(Beginning of Records supplied)

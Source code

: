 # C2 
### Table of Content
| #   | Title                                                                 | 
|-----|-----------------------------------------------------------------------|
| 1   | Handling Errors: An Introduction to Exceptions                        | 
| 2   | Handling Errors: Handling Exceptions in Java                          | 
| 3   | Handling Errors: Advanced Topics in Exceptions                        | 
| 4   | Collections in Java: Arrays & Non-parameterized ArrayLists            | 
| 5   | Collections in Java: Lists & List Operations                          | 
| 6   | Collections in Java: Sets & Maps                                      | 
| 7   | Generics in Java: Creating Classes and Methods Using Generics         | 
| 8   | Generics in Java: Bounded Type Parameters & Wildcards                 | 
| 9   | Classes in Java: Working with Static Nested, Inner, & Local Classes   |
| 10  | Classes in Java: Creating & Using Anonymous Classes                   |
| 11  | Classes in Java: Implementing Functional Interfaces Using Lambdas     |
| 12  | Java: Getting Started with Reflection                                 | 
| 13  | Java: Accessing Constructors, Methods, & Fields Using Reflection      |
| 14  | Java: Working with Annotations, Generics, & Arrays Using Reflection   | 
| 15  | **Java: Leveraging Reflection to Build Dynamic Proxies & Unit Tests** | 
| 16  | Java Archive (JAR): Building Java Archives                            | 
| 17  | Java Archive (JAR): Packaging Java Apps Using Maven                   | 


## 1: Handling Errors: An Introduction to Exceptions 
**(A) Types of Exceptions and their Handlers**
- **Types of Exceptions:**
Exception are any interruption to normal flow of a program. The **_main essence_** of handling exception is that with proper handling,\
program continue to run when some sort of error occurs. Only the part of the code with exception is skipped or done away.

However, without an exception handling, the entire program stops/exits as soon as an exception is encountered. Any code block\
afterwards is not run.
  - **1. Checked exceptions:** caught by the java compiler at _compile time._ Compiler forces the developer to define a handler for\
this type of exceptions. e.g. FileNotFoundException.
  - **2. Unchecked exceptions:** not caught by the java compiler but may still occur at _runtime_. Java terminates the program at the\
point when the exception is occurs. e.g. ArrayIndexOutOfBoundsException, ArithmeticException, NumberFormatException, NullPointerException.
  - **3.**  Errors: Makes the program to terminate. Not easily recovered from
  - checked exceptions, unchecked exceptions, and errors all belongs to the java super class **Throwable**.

(End of Records supplied)

Prompt:
Repeat exactly the lines above from the one with "Annotations, Generics, &" up to and including the one with "- **Types of Exceptions:**". No other line belongs in the reply.

Result:
| 14  | Java: Working with Annotations, Generics, & Arrays Using Reflection   | 
| 15  | **Java: Leveraging Reflection to Build Dynamic Proxies & Unit Tests** | 
| 16  | Java Archive (JAR): Building Java Archives                            | 
| 17  | Java Archive (JAR): Packaging Java Apps Using Maven                   | 


## 1: Handling Errors: An Introduction to Exceptions 
**(A) Types of Exceptions and their Handlers**
- **Types of Exceptions:**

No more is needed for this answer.